DATA SUPPLIED section start

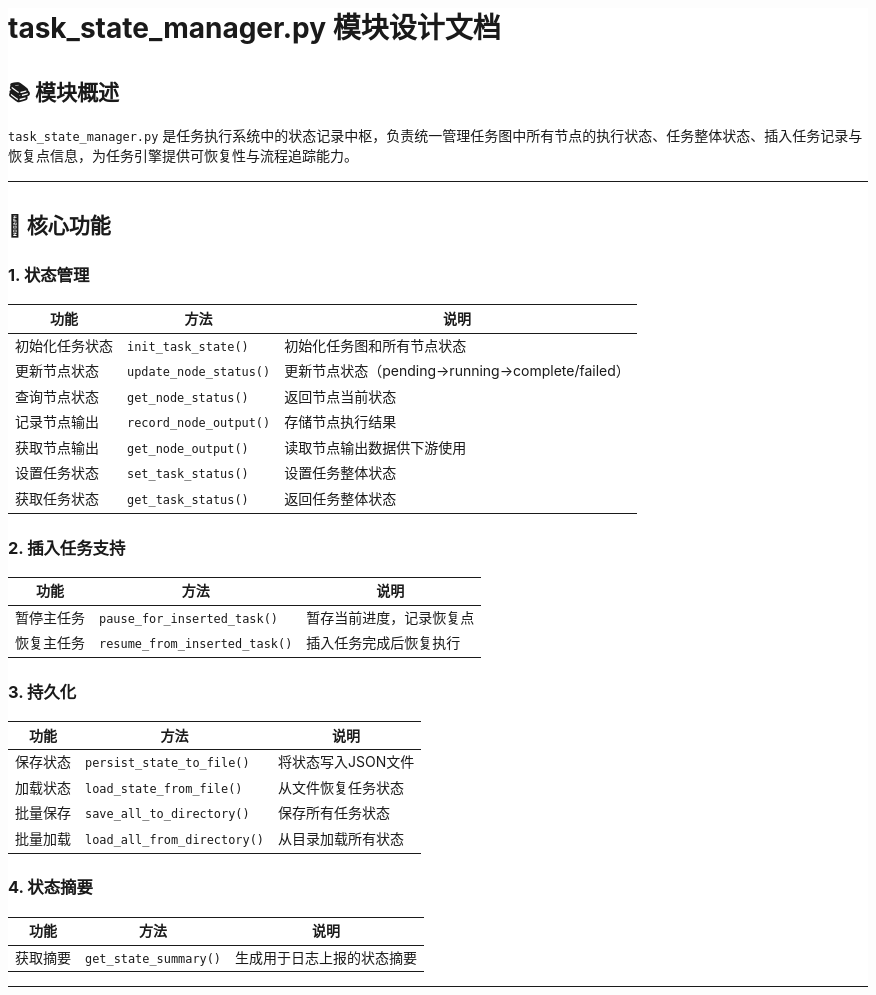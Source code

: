 # task_state_manager.py 模块设计文档

## 📚 模块概述

`task_state_manager.py` 是任务执行系统中的状态记录中枢，负责统一管理任务图中所有节点的执行状态、任务整体状态、插入任务记录与恢复点信息，为任务引擎提供可恢复性与流程追踪能力。

---

## 🧩 核心功能

### 1. 状态管理

| 功能 | 方法 | 说明 |
|------|------|------|
| 初始化任务状态 | `init_task_state()` | 初始化任务图和所有节点状态 |
| 更新节点状态 | `update_node_status()` | 更新节点状态（pending→running→complete/failed） |
| 查询节点状态 | `get_node_status()` | 返回节点当前状态 |
| 记录节点输出 | `record_node_output()` | 存储节点执行结果 |
| 获取节点输出 | `get_node_output()` | 读取节点输出数据供下游使用 |
| 设置任务状态 | `set_task_status()` | 设置任务整体状态 |
| 获取任务状态 | `get_task_status()` | 返回任务整体状态 |

### 2. 插入任务支持

| 功能 | 方法 | 说明 |
|------|------|------|
| 暂停主任务 | `pause_for_inserted_task()` | 暂存当前进度，记录恢复点 |
| 恢复主任务 | `resume_from_inserted_task()` | 插入任务完成后恢复执行 |

### 3. 持久化

| 功能 | 方法 | 说明 |
|------|------|------|
| 保存状态 | `persist_state_to_file()` | 将状态写入JSON文件 |
| 加载状态 | `load_state_from_file()` | 从文件恢复任务状态 |
| 批量保存 | `save_all_to_directory()` | 保存所有任务状态 |
| 批量加载 | `load_all_from_directory()` | 从目录加载所有状态 |

### 4. 状态摘要

| 功能 | 方法 | 说明 |
|------|------|------|
| 获取摘要 | `get_state_summary()` | 生成用于日志上报的状态摘要 |

---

DATA SUPPLIED section end

* GOAL OF THE EXERCISE *
The reply must consist of the records, repeated exactly, minus any images.

* WRITTEN RESPONSE *
Source code

: # task_state_manager.py 模块设计文档

## 📚 模块概述

`task_state_manager.py` 是任务执行系统中的状态记录中枢，负责统一管理任务图中所有节点的执行状态、任务整体状态、插入任务记录与恢复点信息，为任务引擎提供可恢复性与流程追踪能力。

---

## 🧩 核心功能

### 1. 状态管理

| 功能 | 方法 | 说明 |
|------|------|------|
| 初始化任务状态 | `init_task_state()` | 初始化任务图和所有节点状态 |
| 更新节点状态 | `update_node_status()` | 更新节点状态（pending→running→complete/failed） |
| 查询节点状态 | `get_node_status()` | 返回节点当前状态 |
| 记录节点输出 | `record_node_output()` | 存储节点执行结果 |
| 获取节点输出 | `get_node_output()` | 读取节点输出数据供下游使用 |
| 设置任务状态 | `set_task_status()` | 设置任务整体状态 |
| 获取任务状态 | `get_task_status()` | 返回任务整体状态 |

### 2. 插入任务支持

| 功能 | 方法 | 说明 |
|------|------|------|
| 暂停主任务 | `pause_for_inserted_task()` | 暂存当前进度，记录恢复点 |
| 恢复主任务 | `resume_from_inserted_task()` | 插入任务完成后恢复执行 |

### 3. 持久化

| 功能 | 方法 | 说明 |
|------|------|------|
| 保存状态 | `persist_state_to_file()` | 将状态写入JSON文件 |
| 加载状态 | `load_state_from_file()` | 从文件恢复任务状态 |
| 批量保存 | `save_all_to_directory()` | 保存所有任务状态 |
| 批量加载 | `load_all_from_directory()` | 从目录加载所有状态 |

### 4. 状态摘要

| 功能 | 方法 | 说明 |
|------|------|------|
| 获取摘要 | `get_state_summary()` | 生成用于日志上报的状态摘要 |

---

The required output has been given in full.